8 February, 2014 - by Matt Carthy MEP

Full text of the speech delivered by Sinn Féin European Election candidate Matt Carthy at Ard Fheis 2014:

Those communities in Counties Monaghan, Armagh, Cavan, Tyrone and Meathwho have been engaged in a campaign since 2007 against the EirGrid and NIE plans to impose on them high voltage 400kv overhead power-lines and associated pylons are to be commended.  They are now joined by communities in the West, Midlands and South of our country.


I especially want to record the Trojan work of the representative campaigningorganisations who have been singularly responsible for frustrating and delaying the efforts of EirGrid/ NIE to ignore the very real concerns of unwilling ‘host’ communities and impose their structures on our landscape.


The concerns are very real; there are genuine worries for health, our environment, the landscape, the economic development of the areas concerned.  To their credit most of the communities affected have not expressed opposition to the need for inter-connectors or an enhanced electricity network.  They’ve simply, and rightly, demanded that they be under-grounded.  


Report after report, including most recently one published by the government appointed International expert commission have clearly proved that under-grounding of the power-lines is both possible and feasible.  Many argue that in the medium to long term, undergrounding is economically beneficial.  


EirGrid claim that undergrounding will cost 2 ½ to 3 times more that overhead pylons.  They previously said it would be 10 tens more expensive, prior to that they said 40 times.  Before that again they said it just couldn’t be done.  The easiest way to find out is for the government to commission an independent cost benefit analyses of the cost differential over the lifetime of the power lines. What are they afraid of?


The Danish government have set in train a process that plans to ensure that all future high voltage power lines in that country will be under-grounded.  Our governments, north and south, should follow suit.  We should aim to make Ireland a world leader in undergrounding technology, which is evolving fast.


It has to be said that the campaigning communities have received the verbal support of politicians from all quarters and that must be welcomed.  However, without parties having a clear policy platform stating clearly that all high voltage power-lines, in whatever part of Ireland, will be under-grounded, then the support of local representatives will mean little.  Motion 127, if passed, will reiterate a Sinn Féin position that has been in place since 2010.  Then we became the first party with a policy platform that addresses the concerns of campaigners and affected communities.  We remain the only party to have this policy.  Put simply, if this motion was passed by either Fianna Fáil when they were in government then this issue would be resolved instantly.  If Fine Gael or Labour were to do so now the rhetoric of their local representatives would carry a lot more weight.

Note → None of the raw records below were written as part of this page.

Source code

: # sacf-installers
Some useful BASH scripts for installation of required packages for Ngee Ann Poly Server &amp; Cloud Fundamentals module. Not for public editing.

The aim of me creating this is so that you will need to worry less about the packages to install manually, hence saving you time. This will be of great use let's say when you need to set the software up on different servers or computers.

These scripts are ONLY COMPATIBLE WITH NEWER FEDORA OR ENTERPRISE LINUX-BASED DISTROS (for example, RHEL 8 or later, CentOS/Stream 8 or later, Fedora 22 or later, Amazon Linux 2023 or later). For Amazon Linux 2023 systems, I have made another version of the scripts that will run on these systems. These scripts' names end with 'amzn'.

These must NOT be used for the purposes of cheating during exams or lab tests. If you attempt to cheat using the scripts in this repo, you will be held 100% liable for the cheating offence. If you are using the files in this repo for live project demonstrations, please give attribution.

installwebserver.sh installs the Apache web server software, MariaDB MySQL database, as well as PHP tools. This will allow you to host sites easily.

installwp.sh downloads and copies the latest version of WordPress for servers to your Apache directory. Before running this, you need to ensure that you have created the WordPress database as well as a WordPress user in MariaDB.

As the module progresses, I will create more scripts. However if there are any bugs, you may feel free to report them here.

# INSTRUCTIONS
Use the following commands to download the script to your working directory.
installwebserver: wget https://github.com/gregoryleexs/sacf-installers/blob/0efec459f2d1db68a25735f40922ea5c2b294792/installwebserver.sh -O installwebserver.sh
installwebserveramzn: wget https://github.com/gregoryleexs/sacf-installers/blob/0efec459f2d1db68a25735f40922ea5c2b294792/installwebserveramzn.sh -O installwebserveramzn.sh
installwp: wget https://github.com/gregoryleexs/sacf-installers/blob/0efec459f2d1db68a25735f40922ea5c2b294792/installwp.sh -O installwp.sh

If this government continues to follow Fianna Fáil’s lead and fail to apply the necessary guidance to underground these power lines and if the government’s appointees on An Bord Pleanála grant planning permission, EirGrid will still be required to enter these communities to impose their monstrosities. They will face, have no doubt, opposition on a scale they could never have imagined as they are met in their track by the united communities of counties across theEirGrid 25 netwrok.  The people, in turn, will be joined by Sinn Féin, the only party with elected representatives in all counties affected.  


So our advice once again to governments and EirGrid and NIE is to save yourselves a lot a time, money and whatever goodwill you have left by acceding to the demands of these communities because they will simply not allow these dangerous, unsightly pylons to blight their landscapes and their lives.


Molaim go laidir daoibh do thacaiocht a thabhairt do rún cead fiche is seacht.